╭─ Exercise materials
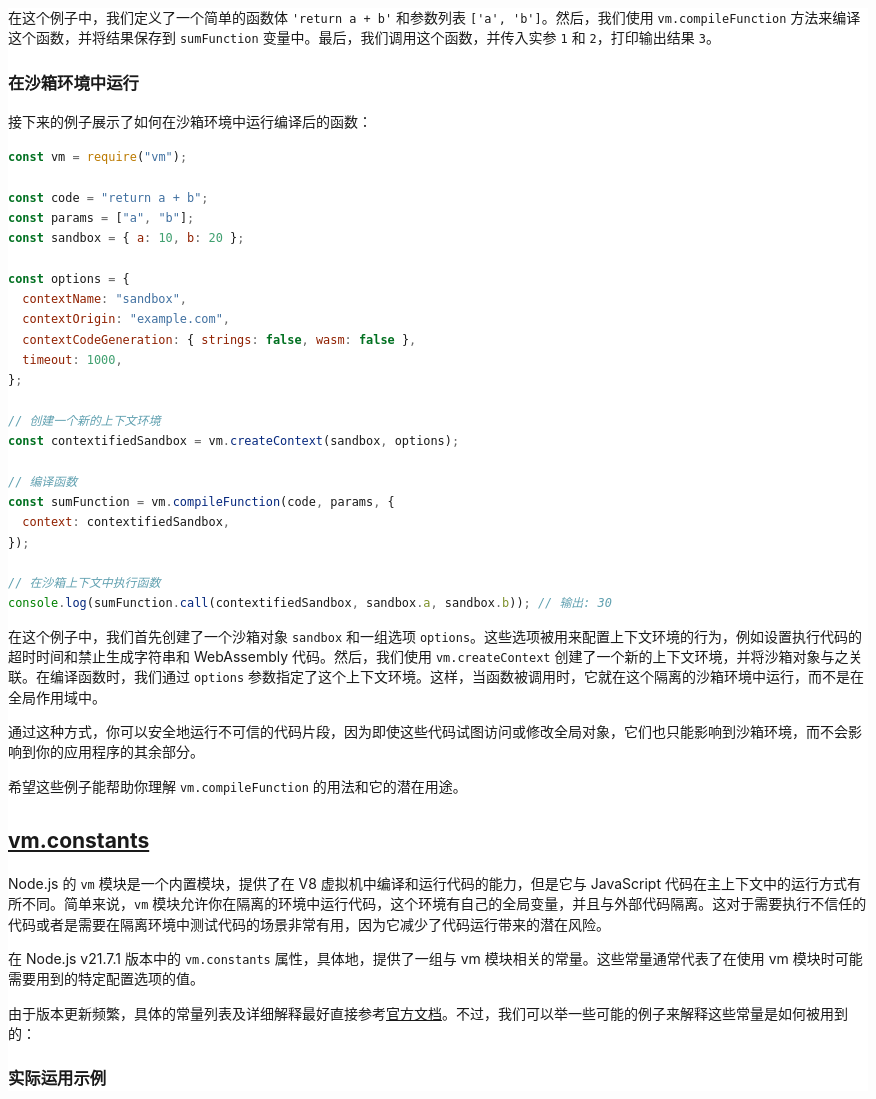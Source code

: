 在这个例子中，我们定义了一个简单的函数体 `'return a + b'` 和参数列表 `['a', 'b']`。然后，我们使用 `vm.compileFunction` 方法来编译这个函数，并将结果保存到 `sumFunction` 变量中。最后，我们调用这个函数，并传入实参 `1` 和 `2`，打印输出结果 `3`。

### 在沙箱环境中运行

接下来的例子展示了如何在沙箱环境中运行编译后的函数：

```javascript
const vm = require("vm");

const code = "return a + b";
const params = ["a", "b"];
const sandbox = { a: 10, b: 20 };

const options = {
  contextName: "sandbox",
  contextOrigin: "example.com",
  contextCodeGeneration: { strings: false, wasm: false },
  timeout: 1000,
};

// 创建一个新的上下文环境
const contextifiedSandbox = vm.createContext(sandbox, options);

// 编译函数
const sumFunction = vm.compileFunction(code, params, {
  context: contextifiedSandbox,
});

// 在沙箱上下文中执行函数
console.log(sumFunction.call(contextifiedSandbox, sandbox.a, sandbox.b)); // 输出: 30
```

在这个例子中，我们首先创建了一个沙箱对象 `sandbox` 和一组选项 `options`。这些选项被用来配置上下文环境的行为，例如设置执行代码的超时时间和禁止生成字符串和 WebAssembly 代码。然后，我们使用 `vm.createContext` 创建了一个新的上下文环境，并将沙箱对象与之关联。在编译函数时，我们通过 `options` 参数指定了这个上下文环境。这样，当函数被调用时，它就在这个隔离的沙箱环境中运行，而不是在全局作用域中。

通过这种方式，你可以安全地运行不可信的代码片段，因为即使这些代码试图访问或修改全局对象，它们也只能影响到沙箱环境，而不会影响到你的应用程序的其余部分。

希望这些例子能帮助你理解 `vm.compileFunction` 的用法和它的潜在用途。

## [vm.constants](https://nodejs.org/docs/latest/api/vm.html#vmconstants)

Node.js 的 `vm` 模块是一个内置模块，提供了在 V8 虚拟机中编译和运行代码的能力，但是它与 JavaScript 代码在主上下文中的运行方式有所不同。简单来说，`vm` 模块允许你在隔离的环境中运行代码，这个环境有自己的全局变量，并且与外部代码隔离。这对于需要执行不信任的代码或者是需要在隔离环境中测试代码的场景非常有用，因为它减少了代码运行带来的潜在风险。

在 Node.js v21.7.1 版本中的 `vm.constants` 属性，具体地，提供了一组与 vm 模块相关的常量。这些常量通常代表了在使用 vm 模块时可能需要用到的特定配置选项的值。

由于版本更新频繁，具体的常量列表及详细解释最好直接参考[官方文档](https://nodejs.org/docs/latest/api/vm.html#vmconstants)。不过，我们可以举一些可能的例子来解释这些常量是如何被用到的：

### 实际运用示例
╰─
╭─ Exercise materials
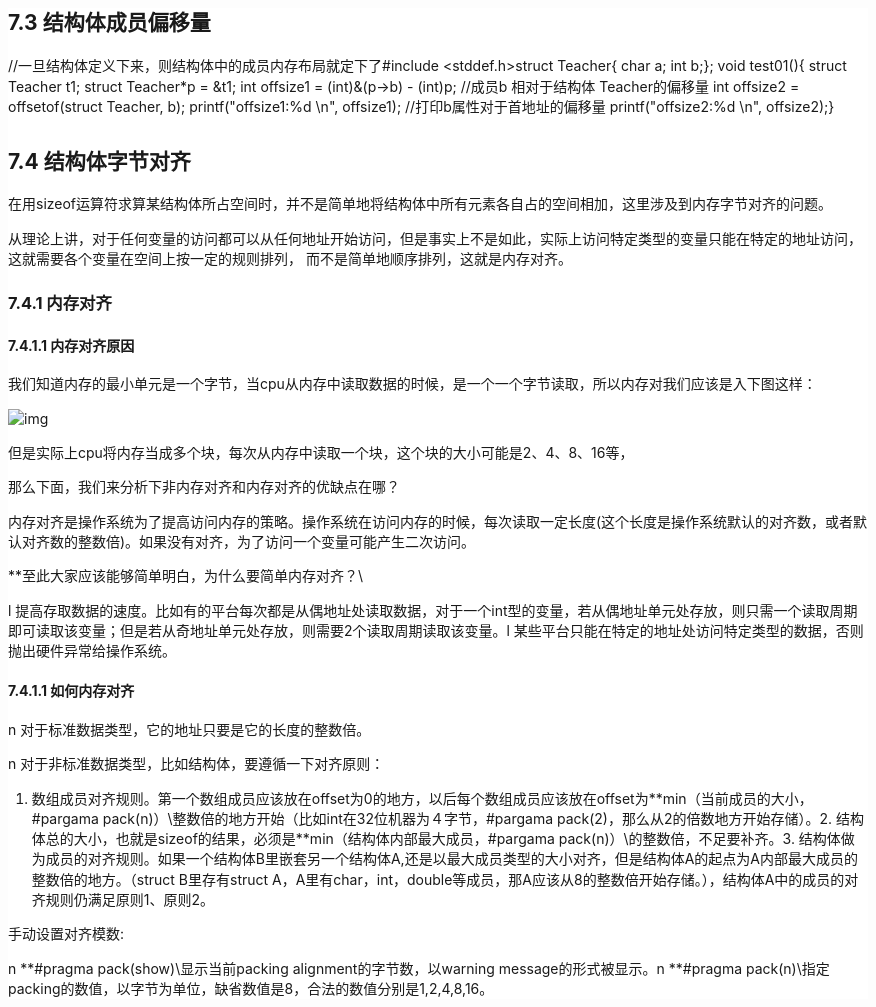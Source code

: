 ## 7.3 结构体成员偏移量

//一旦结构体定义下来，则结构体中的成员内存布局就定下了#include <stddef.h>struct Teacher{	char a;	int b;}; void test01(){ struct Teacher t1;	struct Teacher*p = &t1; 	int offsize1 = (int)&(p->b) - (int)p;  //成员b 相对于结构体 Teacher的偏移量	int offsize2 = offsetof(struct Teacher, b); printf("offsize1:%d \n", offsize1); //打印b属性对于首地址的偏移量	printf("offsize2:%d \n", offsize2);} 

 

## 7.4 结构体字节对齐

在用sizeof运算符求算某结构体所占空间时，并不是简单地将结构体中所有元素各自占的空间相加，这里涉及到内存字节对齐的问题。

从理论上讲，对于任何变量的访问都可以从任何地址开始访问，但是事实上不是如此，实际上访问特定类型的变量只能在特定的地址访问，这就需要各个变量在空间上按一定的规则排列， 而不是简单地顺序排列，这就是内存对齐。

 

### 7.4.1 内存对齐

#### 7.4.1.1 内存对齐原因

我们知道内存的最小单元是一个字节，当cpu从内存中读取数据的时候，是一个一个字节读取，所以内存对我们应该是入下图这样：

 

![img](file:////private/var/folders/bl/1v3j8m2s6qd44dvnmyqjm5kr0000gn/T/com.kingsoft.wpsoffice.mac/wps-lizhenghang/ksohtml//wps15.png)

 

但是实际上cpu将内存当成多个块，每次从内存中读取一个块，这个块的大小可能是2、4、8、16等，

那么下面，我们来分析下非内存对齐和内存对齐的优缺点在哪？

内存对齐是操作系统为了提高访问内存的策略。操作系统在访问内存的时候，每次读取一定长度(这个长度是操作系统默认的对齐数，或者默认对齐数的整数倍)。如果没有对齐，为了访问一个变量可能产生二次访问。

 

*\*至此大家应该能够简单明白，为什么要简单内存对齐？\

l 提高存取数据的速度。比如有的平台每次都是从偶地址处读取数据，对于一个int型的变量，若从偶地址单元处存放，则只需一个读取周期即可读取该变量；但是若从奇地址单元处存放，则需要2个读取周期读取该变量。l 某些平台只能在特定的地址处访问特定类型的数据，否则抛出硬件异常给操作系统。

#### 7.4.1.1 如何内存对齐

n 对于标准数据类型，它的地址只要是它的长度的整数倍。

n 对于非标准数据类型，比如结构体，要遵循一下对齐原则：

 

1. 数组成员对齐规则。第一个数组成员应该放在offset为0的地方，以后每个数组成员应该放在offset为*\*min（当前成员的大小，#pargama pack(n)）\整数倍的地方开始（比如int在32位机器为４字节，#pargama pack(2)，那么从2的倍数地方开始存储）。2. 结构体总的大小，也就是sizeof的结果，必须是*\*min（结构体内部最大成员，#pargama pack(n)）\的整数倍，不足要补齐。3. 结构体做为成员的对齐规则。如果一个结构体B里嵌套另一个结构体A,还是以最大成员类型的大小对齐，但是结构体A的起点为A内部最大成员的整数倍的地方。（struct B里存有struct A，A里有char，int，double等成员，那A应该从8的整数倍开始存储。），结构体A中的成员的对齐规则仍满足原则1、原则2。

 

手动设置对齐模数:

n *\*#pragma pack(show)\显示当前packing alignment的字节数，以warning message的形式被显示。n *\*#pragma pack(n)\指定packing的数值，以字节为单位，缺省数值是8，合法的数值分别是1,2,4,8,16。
╰─
╭─ Exercise materials
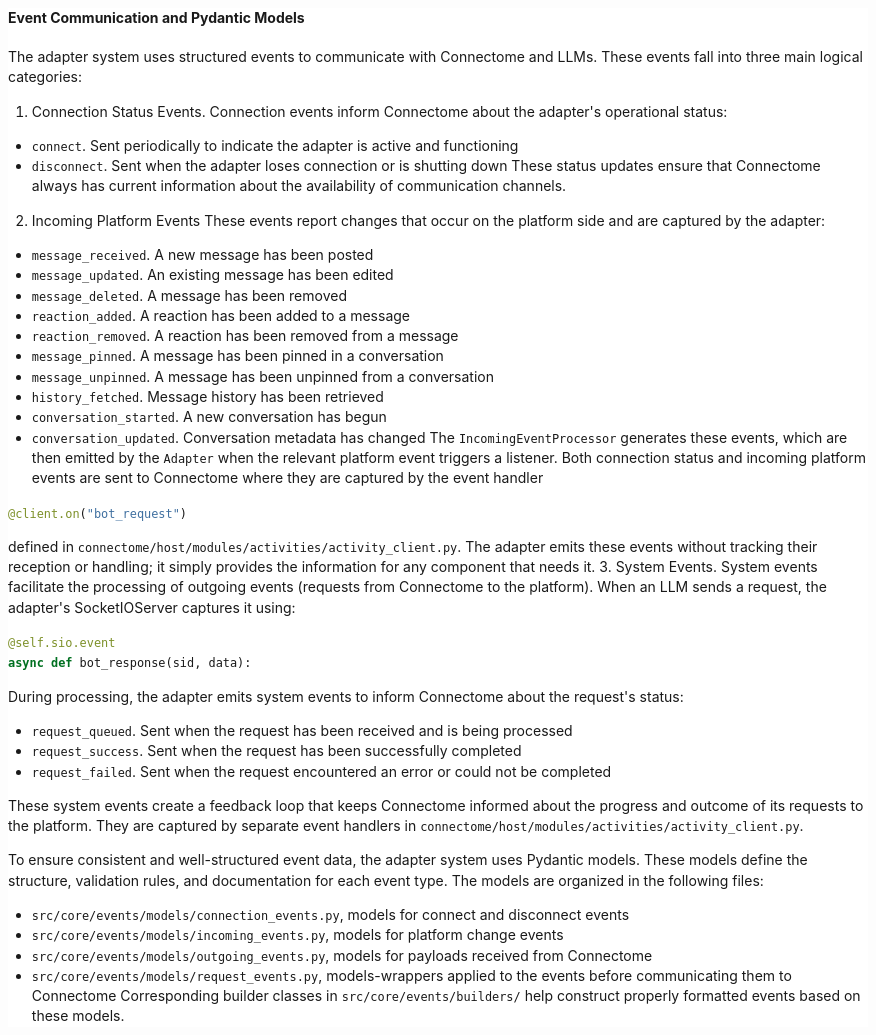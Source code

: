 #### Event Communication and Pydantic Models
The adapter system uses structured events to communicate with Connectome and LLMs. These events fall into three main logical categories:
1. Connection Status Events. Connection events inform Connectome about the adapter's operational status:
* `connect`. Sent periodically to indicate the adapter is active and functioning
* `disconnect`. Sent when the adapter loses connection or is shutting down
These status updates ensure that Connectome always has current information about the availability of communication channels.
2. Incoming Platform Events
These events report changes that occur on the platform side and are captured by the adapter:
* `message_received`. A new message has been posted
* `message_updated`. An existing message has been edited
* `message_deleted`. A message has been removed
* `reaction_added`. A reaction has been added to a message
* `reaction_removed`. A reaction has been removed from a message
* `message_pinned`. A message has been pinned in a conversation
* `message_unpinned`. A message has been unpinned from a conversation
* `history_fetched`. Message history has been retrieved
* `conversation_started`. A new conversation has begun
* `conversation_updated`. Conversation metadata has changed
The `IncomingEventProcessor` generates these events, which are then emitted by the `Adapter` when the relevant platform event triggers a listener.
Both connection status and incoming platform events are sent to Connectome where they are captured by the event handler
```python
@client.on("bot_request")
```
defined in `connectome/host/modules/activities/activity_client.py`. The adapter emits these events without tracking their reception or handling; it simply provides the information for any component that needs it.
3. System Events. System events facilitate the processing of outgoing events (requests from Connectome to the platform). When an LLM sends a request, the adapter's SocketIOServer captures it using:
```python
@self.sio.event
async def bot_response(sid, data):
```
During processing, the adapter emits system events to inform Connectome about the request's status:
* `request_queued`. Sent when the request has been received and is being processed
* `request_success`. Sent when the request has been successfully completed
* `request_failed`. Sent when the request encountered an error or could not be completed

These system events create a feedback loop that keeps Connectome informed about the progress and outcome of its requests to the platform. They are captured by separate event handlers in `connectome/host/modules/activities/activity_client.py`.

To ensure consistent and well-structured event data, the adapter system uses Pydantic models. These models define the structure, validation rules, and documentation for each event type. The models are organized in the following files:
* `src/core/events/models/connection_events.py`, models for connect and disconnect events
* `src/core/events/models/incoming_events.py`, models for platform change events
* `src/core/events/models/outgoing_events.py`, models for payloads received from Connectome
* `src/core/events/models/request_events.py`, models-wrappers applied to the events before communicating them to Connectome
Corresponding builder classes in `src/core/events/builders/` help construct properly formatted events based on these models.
╰─
From the data above, reproduce word for word the lines running from the line with "内存对齐是操作系统为了提高访" to the line with "n *\*#pragma pack(show)\显示当前packing", ends included.

Result:
内存对齐是操作系统为了提高访问内存的策略。操作系统在访问内存的时候，每次读取一定长度(这个长度是操作系统默认的对齐数，或者默认对齐数的整数倍)。如果没有对齐，为了访问一个变量可能产生二次访问。

 

*\*至此大家应该能够简单明白，为什么要简单内存对齐？\

l 提高存取数据的速度。比如有的平台每次都是从偶地址处读取数据，对于一个int型的变量，若从偶地址单元处存放，则只需一个读取周期即可读取该变量；但是若从奇地址单元处存放，则需要2个读取周期读取该变量。l 某些平台只能在特定的地址处访问特定类型的数据，否则抛出硬件异常给操作系统。

#### 7.4.1.1 如何内存对齐

n 对于标准数据类型，它的地址只要是它的长度的整数倍。

n 对于非标准数据类型，比如结构体，要遵循一下对齐原则：

 

1. 数组成员对齐规则。第一个数组成员应该放在offset为0的地方，以后每个数组成员应该放在offset为*\*min（当前成员的大小，#pargama pack(n)）\整数倍的地方开始（比如int在32位机器为４字节，#pargama pack(2)，那么从2的倍数地方开始存储）。2. 结构体总的大小，也就是sizeof的结果，必须是*\*min（结构体内部最大成员，#pargama pack(n)）\的整数倍，不足要补齐。3. 结构体做为成员的对齐规则。如果一个结构体B里嵌套另一个结构体A,还是以最大成员类型的大小对齐，但是结构体A的起点为A内部最大成员的整数倍的地方。（struct B里存有struct A，A里有char，int，double等成员，那A应该从8的整数倍开始存储。），结构体A中的成员的对齐规则仍满足原则1、原则2。

 

手动设置对齐模数:

n *\*#pragma pack(show)\显示当前packing alignment的字节数，以warning message的形式被显示。n *\*#pragma pack(n)\指定packing的数值，以字节为单位，缺省数值是8，合法的数值分别是1,2,4,8,16。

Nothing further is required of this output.